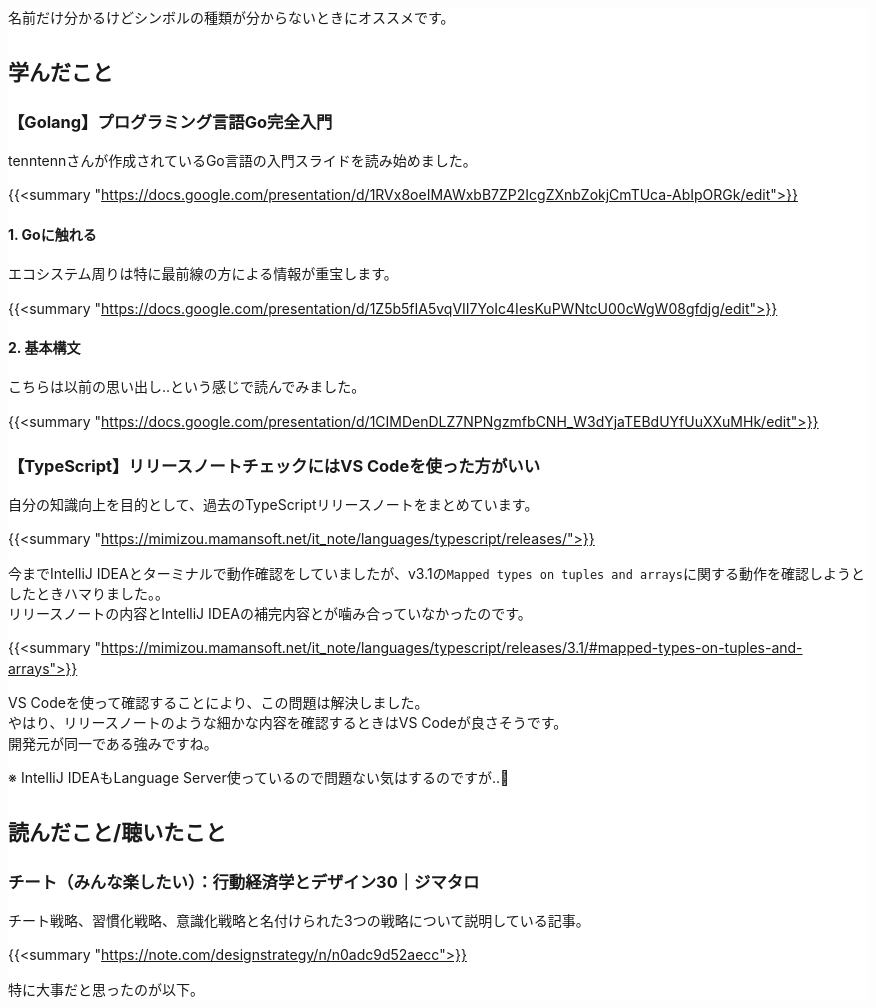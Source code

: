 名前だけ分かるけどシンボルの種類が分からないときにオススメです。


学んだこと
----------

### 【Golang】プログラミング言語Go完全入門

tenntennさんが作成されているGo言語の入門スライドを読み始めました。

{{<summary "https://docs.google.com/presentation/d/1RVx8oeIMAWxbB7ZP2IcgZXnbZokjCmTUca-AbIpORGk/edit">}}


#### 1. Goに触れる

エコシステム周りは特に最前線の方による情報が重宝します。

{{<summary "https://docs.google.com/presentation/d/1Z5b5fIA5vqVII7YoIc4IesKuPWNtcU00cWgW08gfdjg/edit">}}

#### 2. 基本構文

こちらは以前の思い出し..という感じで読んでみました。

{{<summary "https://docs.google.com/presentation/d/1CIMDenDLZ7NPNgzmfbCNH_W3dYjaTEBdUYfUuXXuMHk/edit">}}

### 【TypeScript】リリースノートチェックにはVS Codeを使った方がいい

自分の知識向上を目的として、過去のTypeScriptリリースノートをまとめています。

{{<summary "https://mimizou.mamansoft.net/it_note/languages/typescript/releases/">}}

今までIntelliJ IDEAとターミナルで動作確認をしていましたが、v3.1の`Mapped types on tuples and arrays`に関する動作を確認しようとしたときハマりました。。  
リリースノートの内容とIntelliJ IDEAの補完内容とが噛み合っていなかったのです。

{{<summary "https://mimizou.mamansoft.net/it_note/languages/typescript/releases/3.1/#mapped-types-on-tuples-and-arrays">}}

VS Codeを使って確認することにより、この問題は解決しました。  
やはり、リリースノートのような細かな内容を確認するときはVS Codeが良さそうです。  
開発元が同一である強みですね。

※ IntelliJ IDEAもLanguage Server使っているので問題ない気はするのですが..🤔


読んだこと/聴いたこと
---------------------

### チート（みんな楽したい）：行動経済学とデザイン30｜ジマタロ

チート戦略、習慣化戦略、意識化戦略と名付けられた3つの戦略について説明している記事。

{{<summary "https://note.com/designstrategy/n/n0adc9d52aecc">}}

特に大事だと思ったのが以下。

WORK TO BE COMPLETED
Output the material above exactly, without pictures.

SOLUTION FOR THIS PROBLEM
Source code

: 名前だけ分かるけどシンボルの種類が分からないときにオススメです。


学んだこと
----------

### 【Golang】プログラミング言語Go完全入門

tenntennさんが作成されているGo言語の入門スライドを読み始めました。

{{<summary "https://docs.google.com/presentation/d/1RVx8oeIMAWxbB7ZP2IcgZXnbZokjCmTUca-AbIpORGk/edit">}}


#### 1. Goに触れる

エコシステム周りは特に最前線の方による情報が重宝します。

{{<summary "https://docs.google.com/presentation/d/1Z5b5fIA5vqVII7YoIc4IesKuPWNtcU00cWgW08gfdjg/edit">}}

#### 2. 基本構文

こちらは以前の思い出し..という感じで読んでみました。

{{<summary "https://docs.google.com/presentation/d/1CIMDenDLZ7NPNgzmfbCNH_W3dYjaTEBdUYfUuXXuMHk/edit">}}

### 【TypeScript】リリースノートチェックにはVS Codeを使った方がいい

自分の知識向上を目的として、過去のTypeScriptリリースノートをまとめています。

{{<summary "https://mimizou.mamansoft.net/it_note/languages/typescript/releases/">}}

今までIntelliJ IDEAとターミナルで動作確認をしていましたが、v3.1の`Mapped types on tuples and arrays`に関する動作を確認しようとしたときハマりました。。  
リリースノートの内容とIntelliJ IDEAの補完内容とが噛み合っていなかったのです。

{{<summary "https://mimizou.mamansoft.net/it_note/languages/typescript/releases/3.1/#mapped-types-on-tuples-and-arrays">}}

VS Codeを使って確認することにより、この問題は解決しました。  
やはり、リリースノートのような細かな内容を確認するときはVS Codeが良さそうです。  
開発元が同一である強みですね。

※ IntelliJ IDEAもLanguage Server使っているので問題ない気はするのですが..🤔


読んだこと/聴いたこと
---------------------

### チート（みんな楽したい）：行動経済学とデザイン30｜ジマタロ

チート戦略、習慣化戦略、意識化戦略と名付けられた3つの戦略について説明している記事。

{{<summary "https://note.com/designstrategy/n/n0adc9d52aecc">}}

特に大事だと思ったのが以下。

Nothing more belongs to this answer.